Task brief:
State how many lines in the entries below include the string "развития", and give nothing beyond that number.

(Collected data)
--------------------

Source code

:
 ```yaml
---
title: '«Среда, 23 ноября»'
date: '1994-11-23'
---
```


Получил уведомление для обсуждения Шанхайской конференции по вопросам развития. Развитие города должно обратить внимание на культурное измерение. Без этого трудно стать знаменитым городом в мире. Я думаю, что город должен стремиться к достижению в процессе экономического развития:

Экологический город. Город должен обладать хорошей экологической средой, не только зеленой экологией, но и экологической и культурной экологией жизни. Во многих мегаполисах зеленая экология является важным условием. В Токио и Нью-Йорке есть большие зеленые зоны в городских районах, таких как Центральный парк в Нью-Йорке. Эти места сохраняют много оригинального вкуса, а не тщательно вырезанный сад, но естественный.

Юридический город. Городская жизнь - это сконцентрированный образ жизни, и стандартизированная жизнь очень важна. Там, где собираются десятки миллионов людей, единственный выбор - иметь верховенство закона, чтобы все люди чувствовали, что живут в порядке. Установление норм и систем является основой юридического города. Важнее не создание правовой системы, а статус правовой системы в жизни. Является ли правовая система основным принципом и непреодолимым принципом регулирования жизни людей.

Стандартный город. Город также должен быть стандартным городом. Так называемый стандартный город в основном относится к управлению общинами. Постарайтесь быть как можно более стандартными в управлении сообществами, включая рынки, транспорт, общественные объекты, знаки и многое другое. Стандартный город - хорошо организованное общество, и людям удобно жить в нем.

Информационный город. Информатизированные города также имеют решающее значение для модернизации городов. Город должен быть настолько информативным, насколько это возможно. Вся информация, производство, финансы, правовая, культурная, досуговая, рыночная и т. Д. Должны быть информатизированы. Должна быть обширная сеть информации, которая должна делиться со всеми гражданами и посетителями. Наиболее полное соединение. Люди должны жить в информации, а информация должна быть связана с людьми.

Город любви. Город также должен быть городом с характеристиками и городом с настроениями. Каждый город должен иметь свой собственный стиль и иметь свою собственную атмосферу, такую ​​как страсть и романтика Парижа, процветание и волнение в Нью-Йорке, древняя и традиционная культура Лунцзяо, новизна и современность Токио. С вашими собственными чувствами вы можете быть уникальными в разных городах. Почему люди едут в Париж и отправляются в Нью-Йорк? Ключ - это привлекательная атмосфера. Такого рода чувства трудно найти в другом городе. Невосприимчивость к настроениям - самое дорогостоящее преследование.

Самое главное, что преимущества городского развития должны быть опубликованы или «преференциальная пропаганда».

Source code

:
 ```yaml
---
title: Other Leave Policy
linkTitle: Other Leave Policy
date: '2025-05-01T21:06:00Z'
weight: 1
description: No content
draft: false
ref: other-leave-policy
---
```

--------------------

Answer below:
2